Premier roman pour Philippe Marczewski et découverte d'une langue fluide, dont les méandres abreuvent l'imaginaire. Car "on n'habite jamais une ville, seulement l'idée que l'on s'en fait". Liège, je ne connais pas mais j'ai vu. Oh, juste une journée, une longue journée lors de laquelle j'en suis parti pour y revenir le soir-même après être passé par Bastogne, au sud, après 160 km de souffrance enchantée. Le Sud, justement, c'est un peu Liège : "tout ce vide du Sud que des milliers de gens ont fui voilà six décennies, qui les a poursuivis et les a rattrapés, les englue ici (...)", "un hommage au Sud qui nous aimante, une façon d'être à lui jusque dans ses malédictions". Oui, Liège est maudite, pleine de grisaille, et ce blues est une manière de conjurer sa prétendue noirceur ou ses folies modernistes qui, d'une manière ou d'une autre, dépoétisent. Liège obsède, piège et envahit les pensées du citadin désenchanté pour former des ombres dévorantes attachées aux mouvements du narrateur. Le constat amer d'une modernité incapable de comprendre les ruines et la poésie des pierres.

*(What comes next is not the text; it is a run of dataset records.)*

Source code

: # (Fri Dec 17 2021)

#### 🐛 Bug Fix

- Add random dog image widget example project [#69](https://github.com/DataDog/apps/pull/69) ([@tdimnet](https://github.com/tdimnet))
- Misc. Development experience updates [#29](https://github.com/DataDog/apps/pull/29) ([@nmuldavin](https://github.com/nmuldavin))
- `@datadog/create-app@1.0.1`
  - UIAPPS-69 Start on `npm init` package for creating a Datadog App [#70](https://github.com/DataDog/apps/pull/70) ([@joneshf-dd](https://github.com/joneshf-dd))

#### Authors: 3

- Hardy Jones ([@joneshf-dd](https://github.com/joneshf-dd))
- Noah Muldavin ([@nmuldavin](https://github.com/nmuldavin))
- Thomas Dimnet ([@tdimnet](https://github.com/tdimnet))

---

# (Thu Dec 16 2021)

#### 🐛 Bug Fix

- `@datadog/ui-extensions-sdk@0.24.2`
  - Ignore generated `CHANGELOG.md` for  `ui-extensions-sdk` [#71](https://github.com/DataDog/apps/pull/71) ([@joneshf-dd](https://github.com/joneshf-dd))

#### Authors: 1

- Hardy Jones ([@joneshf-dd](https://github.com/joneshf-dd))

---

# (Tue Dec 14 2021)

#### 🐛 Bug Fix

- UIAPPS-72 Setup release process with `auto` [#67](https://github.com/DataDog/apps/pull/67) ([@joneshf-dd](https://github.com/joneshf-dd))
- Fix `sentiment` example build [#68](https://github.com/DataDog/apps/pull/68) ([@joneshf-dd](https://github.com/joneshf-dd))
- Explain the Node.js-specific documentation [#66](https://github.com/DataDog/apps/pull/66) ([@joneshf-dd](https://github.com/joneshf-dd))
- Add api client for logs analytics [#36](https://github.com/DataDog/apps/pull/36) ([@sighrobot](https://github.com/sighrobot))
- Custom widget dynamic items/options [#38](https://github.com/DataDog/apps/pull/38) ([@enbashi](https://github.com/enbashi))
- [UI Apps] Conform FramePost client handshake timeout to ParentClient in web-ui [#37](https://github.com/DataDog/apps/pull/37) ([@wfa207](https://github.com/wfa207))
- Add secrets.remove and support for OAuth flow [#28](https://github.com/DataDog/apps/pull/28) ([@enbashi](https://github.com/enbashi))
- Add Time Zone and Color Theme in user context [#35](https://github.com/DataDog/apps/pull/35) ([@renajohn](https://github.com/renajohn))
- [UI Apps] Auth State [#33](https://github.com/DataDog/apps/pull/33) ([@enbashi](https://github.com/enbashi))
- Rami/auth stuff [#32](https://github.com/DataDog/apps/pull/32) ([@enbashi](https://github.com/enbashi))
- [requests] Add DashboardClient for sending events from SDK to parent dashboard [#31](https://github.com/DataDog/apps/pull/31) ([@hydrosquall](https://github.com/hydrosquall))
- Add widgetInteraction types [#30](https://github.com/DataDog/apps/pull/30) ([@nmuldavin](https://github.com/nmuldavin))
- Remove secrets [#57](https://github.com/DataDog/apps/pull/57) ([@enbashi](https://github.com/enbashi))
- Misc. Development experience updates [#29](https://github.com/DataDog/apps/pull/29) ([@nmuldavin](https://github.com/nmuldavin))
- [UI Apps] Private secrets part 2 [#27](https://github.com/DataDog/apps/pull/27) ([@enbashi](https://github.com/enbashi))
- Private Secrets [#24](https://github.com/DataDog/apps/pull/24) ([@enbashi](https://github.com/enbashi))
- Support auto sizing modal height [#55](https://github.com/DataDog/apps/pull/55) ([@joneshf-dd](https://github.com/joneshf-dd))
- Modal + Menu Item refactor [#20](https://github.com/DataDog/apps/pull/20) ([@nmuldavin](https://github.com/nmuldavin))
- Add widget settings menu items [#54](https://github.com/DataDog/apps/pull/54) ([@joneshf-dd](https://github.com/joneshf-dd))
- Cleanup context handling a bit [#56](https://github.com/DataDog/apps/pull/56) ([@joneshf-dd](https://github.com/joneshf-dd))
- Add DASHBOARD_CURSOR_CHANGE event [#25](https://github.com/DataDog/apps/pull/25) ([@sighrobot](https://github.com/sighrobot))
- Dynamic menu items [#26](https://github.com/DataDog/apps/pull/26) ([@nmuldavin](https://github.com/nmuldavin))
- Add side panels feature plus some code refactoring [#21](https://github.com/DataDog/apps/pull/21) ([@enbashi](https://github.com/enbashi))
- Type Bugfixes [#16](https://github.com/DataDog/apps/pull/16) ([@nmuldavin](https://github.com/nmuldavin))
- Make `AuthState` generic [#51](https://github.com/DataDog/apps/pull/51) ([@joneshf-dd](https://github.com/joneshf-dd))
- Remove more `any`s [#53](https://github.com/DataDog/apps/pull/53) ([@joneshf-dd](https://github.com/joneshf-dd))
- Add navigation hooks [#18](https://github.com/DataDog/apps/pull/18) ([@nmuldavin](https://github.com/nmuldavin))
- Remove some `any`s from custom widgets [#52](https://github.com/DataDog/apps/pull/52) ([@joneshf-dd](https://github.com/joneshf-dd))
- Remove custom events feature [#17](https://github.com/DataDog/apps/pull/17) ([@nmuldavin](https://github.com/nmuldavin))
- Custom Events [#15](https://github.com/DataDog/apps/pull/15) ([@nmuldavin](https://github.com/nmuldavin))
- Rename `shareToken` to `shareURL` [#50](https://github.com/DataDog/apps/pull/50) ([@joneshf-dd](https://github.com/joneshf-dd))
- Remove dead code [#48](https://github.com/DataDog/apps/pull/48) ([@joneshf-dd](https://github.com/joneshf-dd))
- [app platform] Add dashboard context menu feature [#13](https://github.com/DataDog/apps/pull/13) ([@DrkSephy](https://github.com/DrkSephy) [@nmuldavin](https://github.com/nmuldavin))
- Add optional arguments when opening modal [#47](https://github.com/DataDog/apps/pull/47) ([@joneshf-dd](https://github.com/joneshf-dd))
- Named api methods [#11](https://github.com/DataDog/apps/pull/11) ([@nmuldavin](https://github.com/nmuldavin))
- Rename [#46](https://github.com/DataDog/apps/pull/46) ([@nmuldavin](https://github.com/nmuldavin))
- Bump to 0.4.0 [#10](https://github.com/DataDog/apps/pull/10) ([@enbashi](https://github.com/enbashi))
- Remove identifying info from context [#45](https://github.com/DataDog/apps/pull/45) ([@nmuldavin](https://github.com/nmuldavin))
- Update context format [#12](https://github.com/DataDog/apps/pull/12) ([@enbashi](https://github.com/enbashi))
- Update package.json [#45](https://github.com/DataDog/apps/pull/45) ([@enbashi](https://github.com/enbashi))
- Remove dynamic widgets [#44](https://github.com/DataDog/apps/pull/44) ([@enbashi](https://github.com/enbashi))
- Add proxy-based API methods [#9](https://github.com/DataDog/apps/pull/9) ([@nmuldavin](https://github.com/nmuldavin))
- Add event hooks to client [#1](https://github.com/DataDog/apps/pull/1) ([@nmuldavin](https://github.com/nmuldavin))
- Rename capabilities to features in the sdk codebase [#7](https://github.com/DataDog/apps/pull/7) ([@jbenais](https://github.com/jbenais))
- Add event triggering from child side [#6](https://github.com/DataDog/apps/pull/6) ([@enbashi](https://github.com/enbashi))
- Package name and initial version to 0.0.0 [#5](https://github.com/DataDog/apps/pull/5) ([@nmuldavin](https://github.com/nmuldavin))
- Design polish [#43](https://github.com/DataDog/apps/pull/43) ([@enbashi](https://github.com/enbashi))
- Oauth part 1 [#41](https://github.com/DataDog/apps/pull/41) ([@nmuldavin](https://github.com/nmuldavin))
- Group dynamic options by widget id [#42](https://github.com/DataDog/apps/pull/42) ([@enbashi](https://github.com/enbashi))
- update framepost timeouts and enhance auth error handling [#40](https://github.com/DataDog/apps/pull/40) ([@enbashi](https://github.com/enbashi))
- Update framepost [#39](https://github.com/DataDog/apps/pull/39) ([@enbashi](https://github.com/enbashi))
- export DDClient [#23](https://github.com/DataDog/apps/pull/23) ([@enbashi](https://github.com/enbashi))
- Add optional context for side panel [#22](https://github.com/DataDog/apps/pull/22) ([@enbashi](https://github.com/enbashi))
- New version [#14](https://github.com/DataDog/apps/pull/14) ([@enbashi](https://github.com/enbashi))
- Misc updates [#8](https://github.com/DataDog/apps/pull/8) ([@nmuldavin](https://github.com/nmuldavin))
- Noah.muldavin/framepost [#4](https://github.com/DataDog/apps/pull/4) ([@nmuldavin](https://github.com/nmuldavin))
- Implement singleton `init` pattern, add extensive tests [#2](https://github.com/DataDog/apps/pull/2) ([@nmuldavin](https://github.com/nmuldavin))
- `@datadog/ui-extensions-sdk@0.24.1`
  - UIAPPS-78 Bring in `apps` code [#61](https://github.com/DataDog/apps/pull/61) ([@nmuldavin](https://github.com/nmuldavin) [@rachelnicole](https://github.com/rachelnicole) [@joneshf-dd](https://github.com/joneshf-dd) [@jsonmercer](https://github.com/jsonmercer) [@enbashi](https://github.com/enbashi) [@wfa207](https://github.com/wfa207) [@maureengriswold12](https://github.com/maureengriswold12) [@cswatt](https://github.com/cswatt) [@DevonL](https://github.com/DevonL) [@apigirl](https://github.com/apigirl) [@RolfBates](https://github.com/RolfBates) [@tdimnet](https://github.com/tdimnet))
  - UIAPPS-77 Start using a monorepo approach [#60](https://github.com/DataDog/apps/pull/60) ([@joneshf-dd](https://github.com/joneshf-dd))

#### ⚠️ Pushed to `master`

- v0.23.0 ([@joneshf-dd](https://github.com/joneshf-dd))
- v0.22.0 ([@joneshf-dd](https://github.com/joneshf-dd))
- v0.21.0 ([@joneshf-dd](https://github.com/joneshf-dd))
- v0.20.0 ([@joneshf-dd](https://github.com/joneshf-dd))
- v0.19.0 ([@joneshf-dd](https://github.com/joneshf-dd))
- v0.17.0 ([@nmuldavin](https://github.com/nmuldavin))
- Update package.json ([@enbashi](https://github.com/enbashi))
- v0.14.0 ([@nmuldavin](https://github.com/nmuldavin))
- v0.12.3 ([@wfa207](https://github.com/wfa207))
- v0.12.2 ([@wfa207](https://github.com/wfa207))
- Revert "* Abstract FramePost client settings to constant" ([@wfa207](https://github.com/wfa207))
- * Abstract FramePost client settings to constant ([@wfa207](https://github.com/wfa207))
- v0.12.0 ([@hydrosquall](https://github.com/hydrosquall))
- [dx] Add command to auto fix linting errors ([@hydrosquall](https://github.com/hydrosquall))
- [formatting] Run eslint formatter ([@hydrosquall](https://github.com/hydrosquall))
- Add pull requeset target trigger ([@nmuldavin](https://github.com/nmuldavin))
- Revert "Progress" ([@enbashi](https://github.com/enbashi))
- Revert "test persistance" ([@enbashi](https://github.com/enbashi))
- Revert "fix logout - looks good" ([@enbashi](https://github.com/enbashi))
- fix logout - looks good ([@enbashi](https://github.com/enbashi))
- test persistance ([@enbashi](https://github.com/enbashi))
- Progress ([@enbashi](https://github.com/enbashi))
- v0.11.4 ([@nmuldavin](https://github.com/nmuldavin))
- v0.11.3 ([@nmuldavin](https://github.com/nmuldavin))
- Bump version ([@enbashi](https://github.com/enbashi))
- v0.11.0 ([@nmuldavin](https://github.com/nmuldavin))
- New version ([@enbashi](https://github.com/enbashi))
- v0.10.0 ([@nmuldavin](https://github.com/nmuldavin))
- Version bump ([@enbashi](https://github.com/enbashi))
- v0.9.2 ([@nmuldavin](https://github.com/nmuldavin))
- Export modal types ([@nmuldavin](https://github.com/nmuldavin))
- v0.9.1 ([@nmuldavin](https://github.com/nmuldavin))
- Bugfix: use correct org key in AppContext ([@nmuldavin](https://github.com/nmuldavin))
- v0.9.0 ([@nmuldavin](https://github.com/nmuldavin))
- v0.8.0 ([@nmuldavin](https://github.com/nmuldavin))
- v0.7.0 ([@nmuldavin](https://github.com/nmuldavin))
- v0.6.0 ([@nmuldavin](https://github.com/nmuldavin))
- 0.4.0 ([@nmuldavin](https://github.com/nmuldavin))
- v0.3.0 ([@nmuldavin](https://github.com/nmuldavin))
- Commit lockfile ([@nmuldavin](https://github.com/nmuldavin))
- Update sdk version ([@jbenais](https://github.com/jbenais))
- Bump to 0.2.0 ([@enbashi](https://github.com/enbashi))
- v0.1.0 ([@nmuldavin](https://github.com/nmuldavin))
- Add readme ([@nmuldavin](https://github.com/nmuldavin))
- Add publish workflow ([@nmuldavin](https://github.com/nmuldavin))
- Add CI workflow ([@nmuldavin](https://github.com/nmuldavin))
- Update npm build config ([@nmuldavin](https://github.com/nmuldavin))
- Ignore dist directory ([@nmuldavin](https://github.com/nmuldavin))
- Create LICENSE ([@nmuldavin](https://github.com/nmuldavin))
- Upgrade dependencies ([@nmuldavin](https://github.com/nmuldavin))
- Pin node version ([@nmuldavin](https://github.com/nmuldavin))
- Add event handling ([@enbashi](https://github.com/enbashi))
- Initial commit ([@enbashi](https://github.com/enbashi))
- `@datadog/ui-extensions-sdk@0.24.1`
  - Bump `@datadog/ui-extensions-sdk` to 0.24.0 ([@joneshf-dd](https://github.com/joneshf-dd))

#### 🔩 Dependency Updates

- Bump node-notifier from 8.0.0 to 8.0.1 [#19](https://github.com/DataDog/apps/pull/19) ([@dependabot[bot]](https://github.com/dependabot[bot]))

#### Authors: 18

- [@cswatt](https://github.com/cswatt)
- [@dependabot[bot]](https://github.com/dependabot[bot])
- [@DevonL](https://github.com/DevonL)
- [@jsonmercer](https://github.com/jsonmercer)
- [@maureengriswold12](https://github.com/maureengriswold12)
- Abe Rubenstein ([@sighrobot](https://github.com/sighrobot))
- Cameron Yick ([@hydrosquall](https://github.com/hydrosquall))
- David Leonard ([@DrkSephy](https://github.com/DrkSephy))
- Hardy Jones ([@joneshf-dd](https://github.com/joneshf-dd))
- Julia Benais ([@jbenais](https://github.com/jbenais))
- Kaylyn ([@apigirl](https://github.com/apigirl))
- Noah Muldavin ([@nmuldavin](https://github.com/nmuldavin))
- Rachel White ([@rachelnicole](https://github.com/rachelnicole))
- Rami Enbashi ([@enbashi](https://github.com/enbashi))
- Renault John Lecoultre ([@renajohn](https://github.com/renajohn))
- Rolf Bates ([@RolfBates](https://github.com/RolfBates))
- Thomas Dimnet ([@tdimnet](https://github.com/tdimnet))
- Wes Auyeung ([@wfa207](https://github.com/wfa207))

En nous se déploie comme une nostalgie du fleuve en liberté, un regret des bras qui enlaçaient la ville, des saules tombant dans l'eau, des barques qui la traversaient chargées de fleurs de fruit de charbon, comme à Venise, comme à Bruges, mais tout cela est loin, l'eau est domestiquée, le fleuve est sous surveillance, en liberté conditionnelle et même la Légia, le ruisseau torrentiel qui nomme la ville est enterré, coule caché désormais et nous hante toujours comme la mauvaise conscience des actes fossoyeurs.
Il faut donc les mots doux et chaloupés de Marczewski pour insuffler la sensibilité qu'on doit à Liège, renouveler ses images, lui donner ses couleurs. Lens est aussi belle que Rome, que Sheffield, que Liège, elles ont les formes qu'on leur prête avec nos yeux, nos oreilles et nos doigts. Écoutez sa petite musique entraînante, ses résonances pleines du bruit des semelles déformées sur les pavés, voyez les fantômes joyeux nés des fumées de la Meuse, humez l'odeur des sardines grillées à l'ombre d'une pile de béton et laissez vous bercer. Par une mélancolie toute minérale où l'amertume s'efface derrière le mystère des lieux, de l'ici et de l'ailleurs à peine tapis derrière la porte.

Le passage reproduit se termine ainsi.